====== Given records

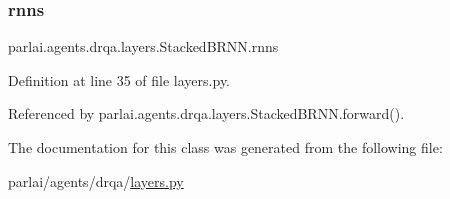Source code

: \subsubsection{\texorpdfstring{rnns}{rnns}}
{\footnotesize\ttfamily parlai.\+agents.\+drqa.\+layers.\+Stacked\+B\+R\+N\+N.\+rnns}



Definition at line 35 of file layers.\+py.



Referenced by parlai.\+agents.\+drqa.\+layers.\+Stacked\+B\+R\+N\+N.\+forward().



The documentation for this class was generated from the following file\+:\begin{DoxyCompactItemize}
\item 
parlai/agents/drqa/\hyperlink{layers_8py}{layers.\+py}\end{DoxyCompactItemize}
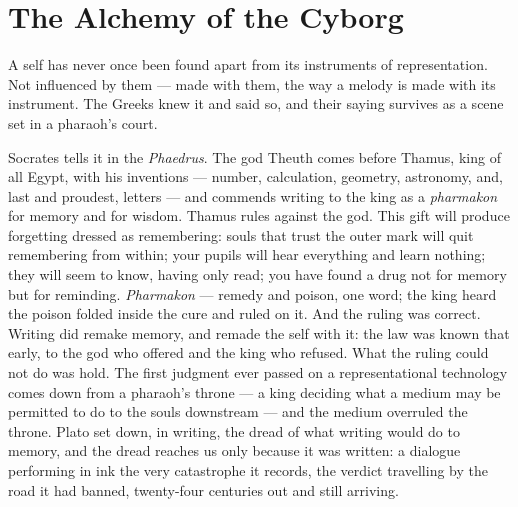 \hypertarget{fer1-the-alchemy-of-the-cyborg}{%
\chapter{The Alchemy of the Cyborg}\label{fer1-the-alchemy-of-the-cyborg}\label{ch:new-logic}}

A self has never once been found apart from its instruments of
representation. Not influenced by them --- made with them, the way a
melody is made with its instrument. The Greeks knew it and said so, and
their saying survives as a scene set in a pharaoh's court.

Socrates tells it in the \emph{Phaedrus}. The god Theuth comes before
Thamus, king of all Egypt, with his inventions --- number, calculation,
geometry, astronomy, and, last and proudest, letters --- and commends
writing to the king as a \emph{pharmakon} for memory and for wisdom.
Thamus rules against the god. This gift will produce forgetting dressed
as remembering: souls that trust the outer mark will quit remembering
from within; your pupils will hear everything and learn nothing; they
will seem to know, having only read; you have found a drug not for
memory but for reminding. \emph{Pharmakon} --- remedy and poison, one
word; the king heard the poison folded inside the cure and ruled on it.
And the ruling was correct. Writing did remake memory, and remade the
self with it: the law was known that early, to the god who offered
and the king who refused. What the ruling could not do was hold. The
first judgment ever passed on a representational technology comes down
from a pharaoh's throne --- a king deciding what a medium may be
permitted to do to the souls downstream --- and the medium overruled the
throne. Plato set down, in writing, the dread of what writing would do
to memory, and the dread reaches us only because it was written: a
dialogue performing in ink the very catastrophe it records, the verdict
travelling by the road it had banned, twenty-four centuries out and
still arriving.

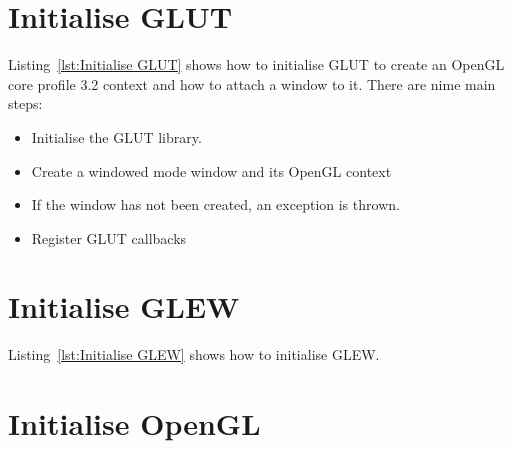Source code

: \documentclass[11pt,oneside,a4paper,final]{article}
\begin{document}
\begin{center}

\end{center}


\section{Initialise GLUT}
\label{sec:Initialise GLUT}

Listing~\ref{lst:Initialise GLUT} shows how to initialise GLUT to create an 
OpenGL core profile 3.2 context and how to attach a window to it. There are 
nime main steps:
\begin{itemize}
    \item Initialise the GLUT library.
    \item Create a windowed mode window and its OpenGL context
    \item If the window has not been created, an exception is thrown.
    \item Register GLUT callbacks
\end{itemize}

\begin{center}

\end{center}


\section{Initialise GLEW}
\label{sec:Initialise GLEW}

Listing~\ref{lst:Initialise GLEW} shows how to initialise GLEW.

\begin{center}

\end{center}


\section{Initialise OpenGL}
\label{sec:Initialise OpenGL}
\end{document}
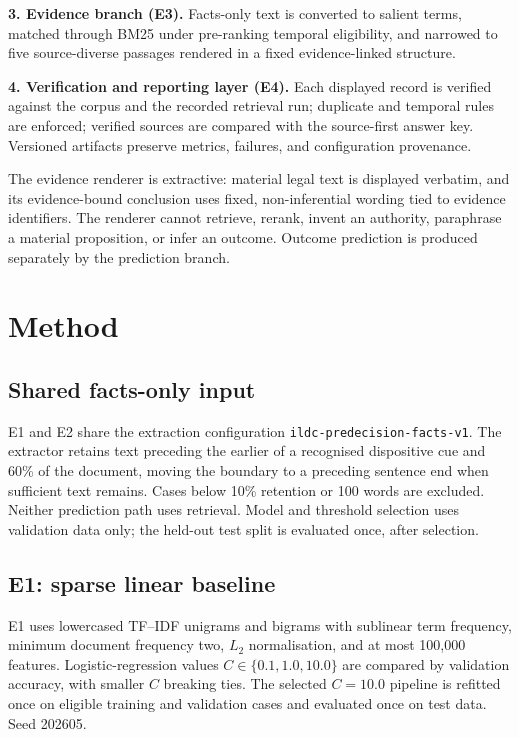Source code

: \documentclass[conference]{IEEEtran}
\begin{document}
\textbf{3. Evidence branch (E3).} Facts-only text is converted to salient
terms, matched through BM25 under pre-ranking temporal eligibility, and narrowed
to five source-diverse passages rendered in a fixed
evidence-linked structure.

\textbf{4. Verification and reporting layer (E4).} Each displayed record
is verified against the corpus and the recorded retrieval run; duplicate
and temporal rules are enforced; verified sources are compared
with the source-first answer key. Versioned artifacts preserve
metrics, failures, and configuration provenance.

The evidence renderer is extractive: material legal text is displayed verbatim, and its
evidence-bound conclusion uses fixed, non-inferential wording tied to evidence
identifiers. The renderer cannot retrieve, rerank, invent an authority,
paraphrase a material proposition, or infer an outcome. Outcome prediction is produced separately by
the prediction branch.

\section{Method}

\subsection{Shared facts-only input}

E1 and E2 share the extraction configuration \texttt{ildc-\allowbreak predecision-\allowbreak facts-\allowbreak v1}.
The extractor retains text preceding the earlier of a recognised dispositive cue
and 60\% of the document, moving the boundary to a preceding sentence end when
sufficient text remains. Cases below 10\% retention or 100 words are excluded.
Neither prediction path uses retrieval. Model and threshold selection uses
validation data only; the held-out test split is evaluated once, after
selection.

\subsection{E1: sparse linear baseline}

E1 uses lowercased TF--IDF unigrams and bigrams with
sublinear term frequency, minimum document frequency two, $L_2$ normalisation,
and at most 100{,}000 features. Logistic-regression values
$C \in \{0.1, 1.0, 10.0\}$ are compared by validation accuracy, with smaller $C$
breaking ties. The selected $C = 10.0$ pipeline is refitted once on eligible
training and validation cases and evaluated once on test data. Seed 202605.
\end{document}
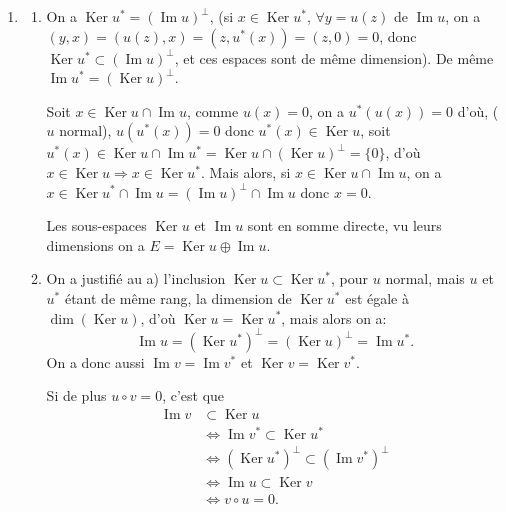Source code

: \begin{enumerate}[label=\arabic*.,leftmargin=2.2em,itemsep=1.15em]
En décomposant $x$ quelconque de $E$ en $x=u+v$ avec $u\in\operatorname{Ker}(f-\operatorname{id}_E)$ et $v\in\operatorname{Im}(f-\operatorname{id}_E)$, on en déduit que $x_n$ converge vers $u$, donc
\[
\lim_{n\to+\infty}\left(\frac1n(\operatorname{id}+f+\cdots+f^{n-1})(x)\right)=p(x),
\]
$p$ projection orthogonale sur $\operatorname{Ker}(f-\operatorname{id}_E)$.

(A rapprocher de l'exercice 26, ch. 6 de topologie).

\item
\begin{enumerate}[label=\alph*),leftmargin=2em,itemsep=0.5em]
\item On a $\operatorname{Ker}u^*=(\operatorname{Im}u)^\perp$, (si $x\in\operatorname{Ker}u^*$, $\forall y=u(z)$ de $\operatorname{Im}u$, on a $(y,x)=(u(z),x)=(z,u^*(x))=(z,0)=0$, donc $\operatorname{Ker}u^*\subset(\operatorname{Im}u)^\perp$, et ces espaces sont de même dimension). De même $\operatorname{Im}u^*=(\operatorname{Ker}u)^\perp$.

Soit $x\in\operatorname{Ker}u\cap\operatorname{Im}u$, comme $u(x)=0$, on a $u^*(u(x))=0$ d'où, ($u$ normal), $u(u^*(x))=0$ donc $u^*(x)\in\operatorname{Ker}u$, soit $u^*(x)\in\operatorname{Ker}u\cap\operatorname{Im}u^*=\operatorname{Ker}u\cap(\operatorname{Ker}u)^\perp=\{0\}$, d'où $x\in\operatorname{Ker}u\Rightarrow x\in\operatorname{Ker}u^*$. Mais alors, si $x\in\operatorname{Ker}u\cap\operatorname{Im}u$, on a $x\in\operatorname{Ker}u^*\cap\operatorname{Im}u=(\operatorname{Im}u)^\perp\cap\operatorname{Im}u$ donc $x=0$.

Les sous-espaces $\operatorname{Ker}u$ et $\operatorname{Im}u$ sont en somme directe, vu leurs dimensions on a $E=\operatorname{Ker}u\oplus\operatorname{Im}u$.

\item On a justifié au a) l'inclusion $\operatorname{Ker}u\subset\operatorname{Ker}u^*$, pour $u$ normal, mais $u$ et $u^*$ étant de même rang, la dimension de $\operatorname{Ker}u^*$ est égale à $\dim(\operatorname{Ker}u)$, d'où $\operatorname{Ker}u=\operatorname{Ker}u^*$, mais alors on a:
\[
\operatorname{Im}u=(\operatorname{Ker}u^*)^\perp=(\operatorname{Ker}u)^\perp=\operatorname{Im}u^*.
\]
On a donc aussi $\operatorname{Im}v=\operatorname{Im}v^*$ et $\operatorname{Ker}v=\operatorname{Ker}v^*$.

Si de plus $u\circ v=0$, c'est que
\[
\begin{aligned}
\operatorname{Im}v&\subset\operatorname{Ker}u\\
&\Longleftrightarrow \operatorname{Im}v^*\subset\operatorname{Ker}u^*\\
&\Longleftrightarrow (\operatorname{Ker}u^*)^\perp\subset(\operatorname{Im}v^*)^\perp\\
&\Longleftrightarrow \operatorname{Im}u\subset\operatorname{Ker}v\\
&\Longleftrightarrow v\circ u=0.
\end{aligned}
\]


\end{enumerate}
\end{enumerate}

============

Find the word "rules" in the records, and report each line that has it.

Thamus rules against the god. This gift will produce forgetting dressed
and temporal rules are enforced; verified sources are compared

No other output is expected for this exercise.